Estimated Food Security Conditions, Second Quarter, April – June 2011

Global near mdi.png Source: http://www.fews.net/Pages/default.aspx

More complete and accurate assessments of food security require consideration of all components of the food security definition:

  • the physical availability of nutritious and safe food supplies that are culturally acceptable;
  • individuals’ capacity to access it (either because they have produced it themselves, have money to purchase it, or have some entitlement to resources through social or public networks);
  • individuals’ abilities to use the food for nutritional benefit (adequate health, access to clean water for preparation, etc.); and
  • stable, predictable supply and access over time.

Such comprehensive assessments are rarely conducted as they imply relatively expensive and labor-intensive survey processes and information goes out of date quickly. Rather, governments and humanitarian organizations have emphasized the development and use of appropriate indicators that can be cost-effectively monitored.

Where did the Concept of Food Security Come From?

Historically, more attention has been paid to some components of food security, e.g., food supply, than others6. First used in the 1970s, the term “food security” reflected perceptions that the crisis conditions associated with the global food shortages and high and volatile prices in 1973/74 threatened international political stability as well as individuals’ survival.

The changing definitions of food security in subsequent years reflected specific concerns of the changing times. Persistent poverty and chronic hunger in the developing world in the 1980s highlighted the fact that the ability to access food was as problematic as supply. Concern in the 1980s that hunger and ill-health would undermine abilities of people to participate in economic development efforts underscored the needs for sufficient food for an active and healthy life. “Transitory” food insecurity, which occurred as populations were displaced by civil conflict in the 1990s, was linked to physical insecurity and the potential for broader societal destabilization. Widespread market and supply fluctuations caused by drought in southern Africa in the early 2000s contributed to African leaders’ decisions to address food security as a national security issue and to their agreement, in the Maputo Declaration of 2003, to increase national investments in agriculture.

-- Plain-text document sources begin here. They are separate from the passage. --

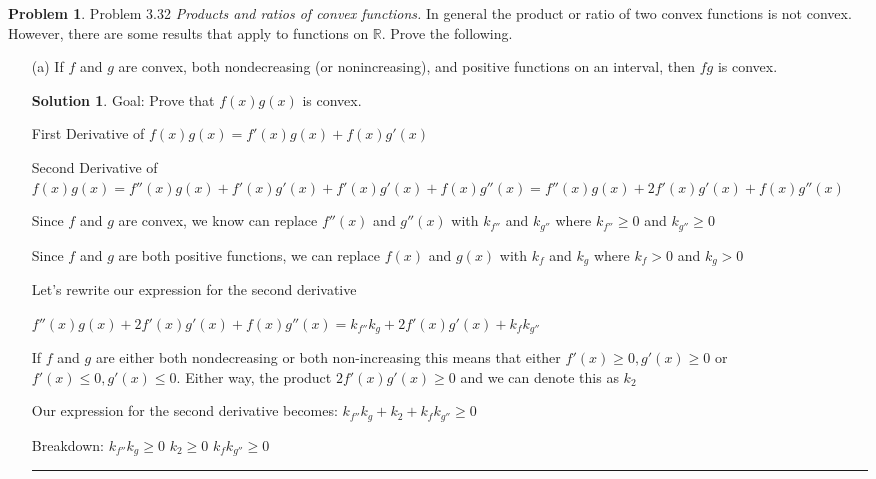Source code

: \documentclass{article}
\theoremstyle{definition}
\newtheorem{problem}{Problem}
\def\fline{\rule{0.75\linewidth}{0.5pt}}
\newcommand{\finishline}{\begin{center}\fline\end{center}}
\newtheorem*{solution*}{Solution}
\newenvironment{solution}{\begin{solution*}}{{\finishline} \end{solution*}}
\begin{document}
\begin{problem} Problem 3.32
    \textit{Products and ratios of convex functions.} In general the product or ratio of two convex functions is not convex. However, there are some results that apply to functions on $\mathbb{R}$. Prove the following.

    \begin{itemize}
        \item[(a)] If $f$ and $g$ are convex, both nondecreasing (or nonincreasing), and positive functions on an interval, then $fg$ is convex.

        \begin{solution}
            Goal: Prove that $f(x) g(x)$ is convex. \newline 

            First Derivative of $f(x) g(x) = f'(x) g(x) + f(x) g'(x)$ \newline 

            Second Derivative of $f(x) g(x) = f''(x) g(x) + f'(x) g'(x) + f'(x) g'(x) + f(x) g''(x) = f''(x) g(x) + 2f'(x)g'(x) + f(x) g''(x)$

            Since $f$ and $g$ are convex, we know can replace $f''(x)$ and $g''(x)$ with $k_{f''}$ and $k_{g''}$ where $k_{f''} \geq 0$ and $k_{g''} \geq 0$

            Since $f$ and $g$ are both positive functions, we can replace $f(x)$ and $g(x)$ with $k_{f}$ and $k_{g}$ where $k_{f} > 0$ and $k_{g} > 0$

            Let's rewrite our expression for the second derivative \newline 

            $f''(x) g(x) + 2f'(x)g'(x) + f(x) g''(x) = k_{f''} k_{g} + 2f'(x)g'(x) + k_{f} k_{g''}$ \newline 

            If $f$ and $g$ are either both nondecreasing or both non-increasing this means that either $f'(x) \geq 0, g'(x) \geq 0$ or $f'(x) \leq 0, g'(x) \leq 0$. Either way, the product $2f'(x)g'(x) \geq 0$ and we can denote this as $k_2$

            Our expression for the second derivative becomes: \newline 
            $k_{f''} k_{g} + k_2 + k_{f} k_{g''} \geq 0$ \newline

            Breakdown: \newline 
            $k_{f''} k_{g} \geq 0$ \newline 
            $k_2 \geq 0$ \newline 
            $k_{f} k_{g''} \geq 0$ \newline 


\end{solution}
\end{itemize}
\end{problem}
\end{document}
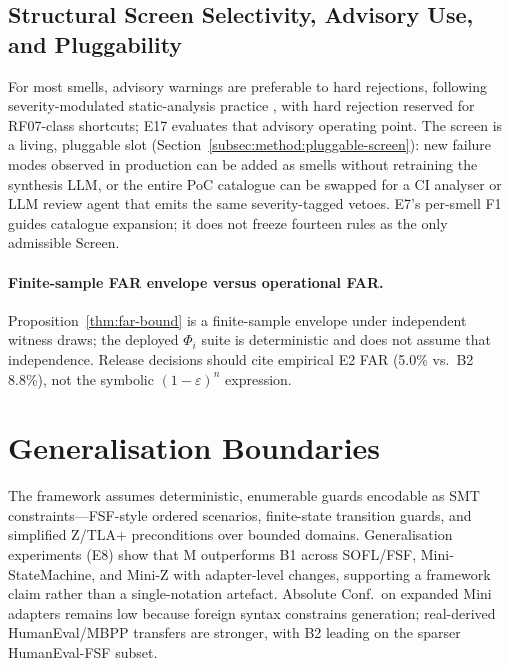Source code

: \subsection{Structural Screen Selectivity, Advisory Use, and Pluggability}

For most smells, advisory warnings are preferable to hard rejections,
following severity-modulated static-analysis practice
\cite{hovemeyer2004findbugs,ayewah2007findbugs}, with hard rejection reserved
for RF07-class shortcuts; E17 evaluates that advisory operating point.
The screen is a living, pluggable slot
(Section~\ref{subsec:method:pluggable-screen}): new failure modes observed in
production can be added as smells without retraining the synthesis LLM, or the
entire PoC catalogue can be swapped for a CI analyser or LLM review agent that
emits the same severity-tagged vetoes.
E7's per-smell F1 guides catalogue expansion; it does not freeze fourteen
rules as the only admissible $\mathrm{Screen}$.

\paragraph{Finite-sample FAR envelope versus operational FAR.}
Proposition~\ref{thm:far-bound} is a finite-sample envelope under
independent witness draws; the deployed $\Phi_i$ suite is deterministic and
does not assume that independence.
Release decisions should cite empirical E2 FAR (5.0\% vs.\ B2 8.8\%), not the
symbolic $(1-\varepsilon)^n$ expression.


\section{Generalisation Boundaries}
\label{sec:disc:generalisation}

The framework assumes deterministic, enumerable guards encodable as SMT
constraints---FSF-style ordered scenarios, finite-state transition guards,
and simplified Z/TLA+ preconditions over bounded domains.
Generalisation experiments (E8) show that M outperforms B1 across SOFL/FSF,
Mini-StateMachine, and Mini-Z with adapter-level changes, supporting a
framework claim rather than a single-notation artefact.
Absolute Conf.\ on expanded Mini adapters remains low because foreign syntax
constrains generation; real-derived HumanEval/MBPP transfers are stronger,
with B2 leading on the sparser HumanEval-FSF subset.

And sharply-rising global food prices in 2007/08 reduced the purchasing power of poor urban consumers around the world. This threatened their own food security and sparked civil unrest and political instability. Rising levels of hunger were associated with reduced access to food as a result of higher prices (see chart below).

July09graphhunger1.jpg

Source: FAO, (cited here)

The 2008 situation led the leaders of eight major global economies (the so-called “G-8”) to declare at their 2009 Summit in L’Aquila, Italy, that “There is an urgent need to free humankind from hunger and poverty. Food security, nutrition, and agriculture must remain a priority issue on the political agenda.”7 The Joint Statement on Food Security that they issued then went on to link the challenge of food security with the long-term goals of the sustainable management of water, land, soil, and other natural resources, including the protection of biodiversity.” Continued monitoring of global food security issues has become a regular agenda item for the G-8 and the expanded group of government leaders, the G-20.8

In June, 2011, the Agriculture Ministers of the G-20 countries released a communiqué entitled “Action Plan on Food Price Volatility and Agriculture.” This communiqué was both applauded for as having engaged Agriculture Ministers, for the first time ever, on an issue of global importance and faulted for not reaching agreements on many issues: biofuels, the causes of volatile food prices, export bans, climate change, and financial regulations affecting agricultural markets.9

The issues will be revisited when the G-20 Presidents meet in November, 2011, however. It is likely that agriculture and food security issues will become a regular part of this global agenda.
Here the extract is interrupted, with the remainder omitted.